De Vitis Patrum, Book IX, By Theodoretus, bishop of Cyrus, Translated into Latin by Gentianus Hervetus
“Religious History” of Theodoret, bishop of Cyrrhus(P.G., LXXXII- 83, Chapter XIX,1283-1496)St Paulinus Bishop of Nola, the Merciful, O Lord, most rich, soften our hearts …
Troparion St Paulinus the Merciful the Bishop of Nola— Tone 8
By endurance you gained your reward, venerable Father; you persevered in prayer unceasingly; you loved the poor and provided for them in all things.
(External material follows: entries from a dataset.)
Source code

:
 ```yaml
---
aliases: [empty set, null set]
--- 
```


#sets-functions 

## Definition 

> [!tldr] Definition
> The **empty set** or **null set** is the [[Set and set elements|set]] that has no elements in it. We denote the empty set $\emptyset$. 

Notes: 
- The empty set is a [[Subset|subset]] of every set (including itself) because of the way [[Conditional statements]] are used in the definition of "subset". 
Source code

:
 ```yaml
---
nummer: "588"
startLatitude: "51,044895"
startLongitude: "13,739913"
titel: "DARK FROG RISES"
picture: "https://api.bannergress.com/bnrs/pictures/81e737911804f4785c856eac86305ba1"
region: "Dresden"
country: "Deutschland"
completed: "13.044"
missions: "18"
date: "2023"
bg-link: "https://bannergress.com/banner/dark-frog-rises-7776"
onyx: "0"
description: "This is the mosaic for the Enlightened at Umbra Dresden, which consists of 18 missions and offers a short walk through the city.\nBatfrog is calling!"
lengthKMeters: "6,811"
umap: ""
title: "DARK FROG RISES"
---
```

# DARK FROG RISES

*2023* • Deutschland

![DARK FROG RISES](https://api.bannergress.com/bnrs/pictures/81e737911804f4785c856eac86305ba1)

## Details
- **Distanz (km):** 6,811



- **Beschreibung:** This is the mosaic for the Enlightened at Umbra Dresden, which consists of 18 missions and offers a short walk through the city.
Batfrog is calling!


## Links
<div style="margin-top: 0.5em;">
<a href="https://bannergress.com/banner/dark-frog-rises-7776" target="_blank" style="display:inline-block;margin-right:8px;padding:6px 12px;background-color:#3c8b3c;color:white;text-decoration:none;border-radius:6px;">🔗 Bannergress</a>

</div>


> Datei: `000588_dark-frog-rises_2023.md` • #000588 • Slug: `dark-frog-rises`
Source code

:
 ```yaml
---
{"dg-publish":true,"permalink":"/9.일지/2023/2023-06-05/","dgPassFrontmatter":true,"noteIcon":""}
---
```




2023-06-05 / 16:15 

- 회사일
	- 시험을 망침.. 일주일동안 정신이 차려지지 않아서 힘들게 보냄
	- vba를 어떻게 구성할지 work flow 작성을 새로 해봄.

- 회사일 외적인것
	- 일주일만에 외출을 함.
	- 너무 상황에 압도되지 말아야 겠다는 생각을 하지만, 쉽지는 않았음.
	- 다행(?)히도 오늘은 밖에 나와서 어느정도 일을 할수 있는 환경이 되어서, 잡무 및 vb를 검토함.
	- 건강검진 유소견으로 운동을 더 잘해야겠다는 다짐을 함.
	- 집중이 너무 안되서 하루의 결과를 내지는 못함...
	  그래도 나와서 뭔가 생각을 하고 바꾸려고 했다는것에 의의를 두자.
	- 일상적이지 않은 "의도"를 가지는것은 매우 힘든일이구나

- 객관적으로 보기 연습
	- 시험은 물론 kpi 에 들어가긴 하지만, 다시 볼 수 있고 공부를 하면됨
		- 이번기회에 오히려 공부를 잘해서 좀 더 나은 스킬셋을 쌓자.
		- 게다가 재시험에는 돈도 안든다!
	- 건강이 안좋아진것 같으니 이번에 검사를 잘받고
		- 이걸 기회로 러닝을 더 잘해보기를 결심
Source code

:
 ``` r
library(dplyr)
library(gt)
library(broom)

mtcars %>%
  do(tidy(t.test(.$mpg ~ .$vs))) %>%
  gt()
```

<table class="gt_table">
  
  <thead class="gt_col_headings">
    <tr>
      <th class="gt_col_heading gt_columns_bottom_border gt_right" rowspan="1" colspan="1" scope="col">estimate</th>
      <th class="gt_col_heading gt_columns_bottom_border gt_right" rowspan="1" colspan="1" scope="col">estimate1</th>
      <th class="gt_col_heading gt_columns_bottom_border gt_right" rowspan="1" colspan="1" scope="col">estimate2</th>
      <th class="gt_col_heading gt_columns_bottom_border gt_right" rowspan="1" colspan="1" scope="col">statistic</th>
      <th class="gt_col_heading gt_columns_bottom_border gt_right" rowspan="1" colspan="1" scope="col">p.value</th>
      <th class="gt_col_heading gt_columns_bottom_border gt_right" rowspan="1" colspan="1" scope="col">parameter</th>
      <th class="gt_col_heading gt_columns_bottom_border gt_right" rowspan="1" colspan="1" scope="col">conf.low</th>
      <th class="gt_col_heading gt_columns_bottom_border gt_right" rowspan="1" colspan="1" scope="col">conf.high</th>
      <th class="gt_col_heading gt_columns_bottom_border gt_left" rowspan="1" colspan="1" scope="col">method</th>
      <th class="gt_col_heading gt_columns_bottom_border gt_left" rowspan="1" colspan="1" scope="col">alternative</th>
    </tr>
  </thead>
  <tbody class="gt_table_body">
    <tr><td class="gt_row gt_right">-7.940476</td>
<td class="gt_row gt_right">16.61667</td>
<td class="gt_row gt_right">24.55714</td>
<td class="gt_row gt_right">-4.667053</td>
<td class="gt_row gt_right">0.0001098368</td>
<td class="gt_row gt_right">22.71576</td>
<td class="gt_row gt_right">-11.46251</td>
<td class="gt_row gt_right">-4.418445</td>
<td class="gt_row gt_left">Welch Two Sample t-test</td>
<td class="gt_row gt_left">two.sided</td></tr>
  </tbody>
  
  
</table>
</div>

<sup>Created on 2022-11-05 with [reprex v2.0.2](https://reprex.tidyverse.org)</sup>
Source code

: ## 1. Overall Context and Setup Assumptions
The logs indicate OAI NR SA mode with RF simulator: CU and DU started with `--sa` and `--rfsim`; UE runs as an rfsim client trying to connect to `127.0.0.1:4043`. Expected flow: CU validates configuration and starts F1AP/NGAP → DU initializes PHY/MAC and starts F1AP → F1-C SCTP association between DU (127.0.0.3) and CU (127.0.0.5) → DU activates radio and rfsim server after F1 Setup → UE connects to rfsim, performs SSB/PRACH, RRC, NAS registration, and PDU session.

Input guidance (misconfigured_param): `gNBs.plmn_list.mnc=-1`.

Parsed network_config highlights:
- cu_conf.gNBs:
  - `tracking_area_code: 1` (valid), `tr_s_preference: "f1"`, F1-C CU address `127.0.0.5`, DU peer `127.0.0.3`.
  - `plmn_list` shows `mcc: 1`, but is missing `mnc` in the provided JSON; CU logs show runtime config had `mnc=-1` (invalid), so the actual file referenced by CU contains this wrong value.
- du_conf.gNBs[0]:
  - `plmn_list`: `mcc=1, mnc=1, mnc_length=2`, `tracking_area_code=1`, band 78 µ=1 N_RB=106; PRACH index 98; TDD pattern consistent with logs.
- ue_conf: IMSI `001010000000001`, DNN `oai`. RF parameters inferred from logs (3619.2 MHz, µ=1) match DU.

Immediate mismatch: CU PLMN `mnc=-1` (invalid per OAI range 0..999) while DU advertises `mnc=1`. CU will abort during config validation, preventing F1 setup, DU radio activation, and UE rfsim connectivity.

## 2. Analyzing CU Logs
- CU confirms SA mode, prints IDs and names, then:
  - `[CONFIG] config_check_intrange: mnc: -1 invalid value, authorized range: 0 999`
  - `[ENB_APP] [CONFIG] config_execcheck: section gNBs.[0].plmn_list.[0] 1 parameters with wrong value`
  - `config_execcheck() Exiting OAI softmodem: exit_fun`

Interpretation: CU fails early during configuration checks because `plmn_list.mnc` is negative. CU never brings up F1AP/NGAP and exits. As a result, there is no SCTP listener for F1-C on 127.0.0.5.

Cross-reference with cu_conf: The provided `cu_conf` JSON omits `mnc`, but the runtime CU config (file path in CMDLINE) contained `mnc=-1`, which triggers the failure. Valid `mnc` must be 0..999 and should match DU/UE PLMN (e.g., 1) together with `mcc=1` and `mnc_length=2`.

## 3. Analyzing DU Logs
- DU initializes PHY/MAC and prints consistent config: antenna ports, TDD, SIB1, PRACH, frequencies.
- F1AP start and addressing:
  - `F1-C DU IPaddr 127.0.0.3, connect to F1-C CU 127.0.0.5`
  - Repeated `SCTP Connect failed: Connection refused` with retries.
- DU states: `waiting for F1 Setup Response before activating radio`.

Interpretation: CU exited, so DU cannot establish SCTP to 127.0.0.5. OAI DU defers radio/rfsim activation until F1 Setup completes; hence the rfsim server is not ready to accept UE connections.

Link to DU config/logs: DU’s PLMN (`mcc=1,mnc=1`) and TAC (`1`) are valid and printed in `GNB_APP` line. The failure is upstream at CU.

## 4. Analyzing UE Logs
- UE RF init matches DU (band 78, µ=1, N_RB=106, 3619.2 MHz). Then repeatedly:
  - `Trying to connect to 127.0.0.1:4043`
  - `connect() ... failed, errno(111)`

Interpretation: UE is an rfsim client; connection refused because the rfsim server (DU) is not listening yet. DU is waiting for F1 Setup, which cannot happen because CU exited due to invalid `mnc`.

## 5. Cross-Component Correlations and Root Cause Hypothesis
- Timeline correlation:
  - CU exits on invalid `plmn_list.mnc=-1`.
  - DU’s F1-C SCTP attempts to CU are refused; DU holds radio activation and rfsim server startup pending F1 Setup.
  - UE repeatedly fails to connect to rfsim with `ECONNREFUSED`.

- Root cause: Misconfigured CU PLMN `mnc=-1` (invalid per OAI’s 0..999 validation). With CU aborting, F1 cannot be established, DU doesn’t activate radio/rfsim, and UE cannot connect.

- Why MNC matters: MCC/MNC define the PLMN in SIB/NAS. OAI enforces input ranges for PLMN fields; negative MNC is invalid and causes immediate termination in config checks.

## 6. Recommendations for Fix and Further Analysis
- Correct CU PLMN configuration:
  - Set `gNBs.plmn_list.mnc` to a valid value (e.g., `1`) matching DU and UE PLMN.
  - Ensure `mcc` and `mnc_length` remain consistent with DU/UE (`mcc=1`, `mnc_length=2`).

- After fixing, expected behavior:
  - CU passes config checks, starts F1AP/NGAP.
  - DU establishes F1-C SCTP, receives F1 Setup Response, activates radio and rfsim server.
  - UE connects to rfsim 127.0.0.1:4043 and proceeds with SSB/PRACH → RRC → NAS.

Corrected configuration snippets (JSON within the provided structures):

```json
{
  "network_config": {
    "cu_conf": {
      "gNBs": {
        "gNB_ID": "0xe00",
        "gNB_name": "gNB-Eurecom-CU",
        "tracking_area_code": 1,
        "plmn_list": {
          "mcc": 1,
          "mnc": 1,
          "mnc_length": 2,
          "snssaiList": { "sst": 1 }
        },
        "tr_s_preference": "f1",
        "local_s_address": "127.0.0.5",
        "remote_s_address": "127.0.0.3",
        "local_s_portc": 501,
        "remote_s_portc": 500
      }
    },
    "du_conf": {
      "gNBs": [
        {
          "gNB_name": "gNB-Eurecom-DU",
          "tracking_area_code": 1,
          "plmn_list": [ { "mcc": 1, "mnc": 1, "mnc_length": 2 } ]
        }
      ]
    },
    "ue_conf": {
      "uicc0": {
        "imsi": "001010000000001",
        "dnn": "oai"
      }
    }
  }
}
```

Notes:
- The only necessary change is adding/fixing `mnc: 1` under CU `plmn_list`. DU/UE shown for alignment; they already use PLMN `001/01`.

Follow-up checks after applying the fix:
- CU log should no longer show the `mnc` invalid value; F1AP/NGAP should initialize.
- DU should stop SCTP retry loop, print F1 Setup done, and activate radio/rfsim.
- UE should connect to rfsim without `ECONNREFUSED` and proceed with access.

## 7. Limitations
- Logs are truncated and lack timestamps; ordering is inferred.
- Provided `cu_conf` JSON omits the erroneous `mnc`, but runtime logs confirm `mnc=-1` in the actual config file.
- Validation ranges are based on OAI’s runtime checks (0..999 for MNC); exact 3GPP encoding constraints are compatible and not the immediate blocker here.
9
Blessed Paulinus of Nola, intercede with Christ God that our souls may be saved.
At the Aposticha, In Tone VIII:
Stichos: Precious in the sight of the Lord is the death of His saints.
O Hierarch Paulinus, * having received from God great power, * by thy prayer thou dost expel the attacks of multitudes of evil spirits, * from all those who in faith have recourse unto thee.
Irmos: There is none holy as Thou, * O Lord my God
The sepulchre, wherein lieth thy precious body, likened unto a Godly paradise, sheds forth fragrant aromas filling the faithful with a sweet fragrance, O most glorious and all-honored Hierarch Paulinus.